Der hl. Glaube stellt uns die kräftigsten Beweggründe, innere und äußere, vor Augen, die uns darlegen, wie notwendig und wichtig die Buße ist.

Die Notwendigkeit

	Die Notwendigkeit der Buße ergibt sich wie von selbst aus inneren Gründen, nämlich aus der Stellung, in der wir als arme Sünder zu Gott stehen.
        Jede Sünde verlangt Sühne. Jede Sünde bringt zwei bittere Früchte hervor, eine Schuld und eine Strafe, eine Schuld wegen der durch die Sünde beleidigten göttlichen Majestät, 
        eine Strafe wegen der durch sie verletzten göttlichen Gerechtigkeit. 
        Die schwere Sünde bringt  eine schwere Schuld mit sich und die ewige Strafe der Hölle, die lässliche Schuld eine zeitliche Strafe für dieses Leben oder für das andere Leben im Fegfeuer. 
        Nun sind wir alle Sünder vor Gott dem Herrn; also müssen wir durch Buße Gott versöhnen, und zwar selber persönlich, weil wir selber gesündigt haben. 
        Wohl verzeiht uns der liebe Gott durch reumütige Beichte (sowie auch durch die vollkommene Reue) die Schuld unserer Sünden und läßt uns ihre ewigen Strafen nach; keineswegs aber werden wir durch das hl. Bußsakrament 
        (oder durch vollkommene Reue) jedes Mal so ausgesöhnt, dass wir keine zeitlichen Strafen, weder in diesem Leben noch im Fegfeuer, abzubüßen hätten. 
        Diese Lehre findet die durch den Glauben erleuchtete Vernunft auch ganz angemessen. 
        Es wäre fürwahr mit der Größe, Heiligkeit und Gerechtgkeit Gottes unvereinbar, dass uns Sünden verziehen würden ohne Buße.
        
        Die Buße fordert aber, dass sich der Mensch verdemütige, Opfer bringe und Ersatz leiste. 
        Wir waren dabei, als wir sündigten und Gott die Treue brachen; sollten wir nun nicht ebenfalls tätig sein und nach Kräften mitwirken, wenn es sich um unsere Aussöhnung mit Gott handelt?  

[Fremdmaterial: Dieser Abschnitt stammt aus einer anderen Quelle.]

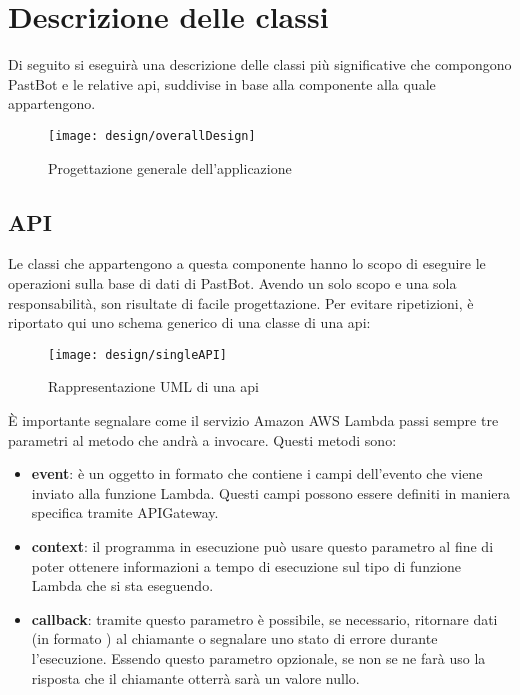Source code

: \section{Descrizione delle classi}
Di seguito si eseguirà una descrizione delle classi più significative che
compongono PastBot e le relative \gls{api}, suddivise in base alla componente
alla quale appartengono.

\begin{figure}[H]
  \centering
  \texttt{[image: design/overallDesign]}
  \caption{Progettazione generale dell'applicazione}
\end{figure}

\subsection{API}
\label{design:api}

Le classi che appartengono a questa componente hanno lo scopo di eseguire le
operazioni sulla base di dati di PastBot. Avendo un solo scopo e una sola
responsabilità, son risultate di facile progettazione.
Per evitare ripetizioni, è riportato qui uno schema generico di una classe
di una \gls{api}:

\begin{figure}[H]
  \centering
  \texttt{[image: design/singleAPI]}
  \caption{Rappresentazione UML di una \gls{api}}
\end{figure}

\label{design:api:params}
È importante segnalare come il servizio Amazon AWS Lambda passi sempre tre
parametri al metodo che andrà a invocare. Questi metodi sono:
\begin{itemize}
  \item \textbf{event}: è un oggetto in formato
 che contiene i campi dell'evento che
viene inviato alla funzione Lambda. Questi campi possono essere definiti in
maniera specifica tramite APIGateway.
  \item \textbf{context}: il programma in esecuzione può usare questo parametro
al fine di poter ottenere informazioni a tempo di esecuzione sul tipo di
funzione Lambda che si sta eseguendo.
  \item \textbf{callback}: tramite questo parametro è possibile, se necessario,
ritornare dati (in formato ) al
chiamante o segnalare uno stato di errore durante l'esecuzione. Essendo questo
parametro opzionale, se non se ne farà uso la risposta che il chiamante otterrà
sarà un valore nullo.
\end{itemize}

        Wiederum, wenn ein Verbrecher vom König begnadigt wird, so ist der Verbrecher mit der Begnadigung nicht immer auch von jeder Strafe frei; die Todesstrafe wird in Gefängnisstrafe umgewandelt. 
        So erhielt auch Absolon Verzeihung von seinem Vater David und die Erlaubnis zur Rückkehr aus derVerbannung; doch noch zwei Jahre lang durfte er nicht vor dessen Angesicht treten.
  
       „Die Strafe aber“, sagt der Hl. Augustin, hält darum länger an, damit die Schuld nicht gering geschätzt werde.“ 
        Diese wäre nur zu oft der Fall, wenn mit der Schuld zugleich auch jede zeitliche Strafe nachgelassen wäre. 
        Wie viele zeitliche Sündenstrafe uns im  hl. Bußsakrament wie bei Erweckung der vollkommenen Reue nachgelassen wird, das hängt seinerseits von dem gnädigen Willen Gottes ab, anderseits von der Größe der Reue. 
        Der weinenden Magdalena und dem reumütigen Schächer erließ Gott mit der Schuld zugleich die ganze Strafe, nicht aber dem büßenden David. 
        Wie aber jede Schuld gezahlt sein will, so muß jede Strafe abgetragen werden.  Daher müssen wir sie entweder hier auf Welt oder nach dem Tod im Fegfeuer abbüßen. Einmal muß die Sühne erfolgen. 
        Der Himmel ist ja nur für die ganz Reinen; er wird nicht eher geöffnet, als bis der letzte Heller gezahlt ist. 
        Durch die Werke der Buße kommen wir nun der göttlichen Gerechtigkeit zuvor, rächen die begangenen Sünden an uns und leisten dem lieben Gott Genugtuung.  
        Die Buße macht unsere Sünden wieder gut und vollendet unsere Versöhnung mit Gott. Wir müssen also würdige Früchte der Buße bringen, wenn wir uns mit Gott vollends versöhnen wollen.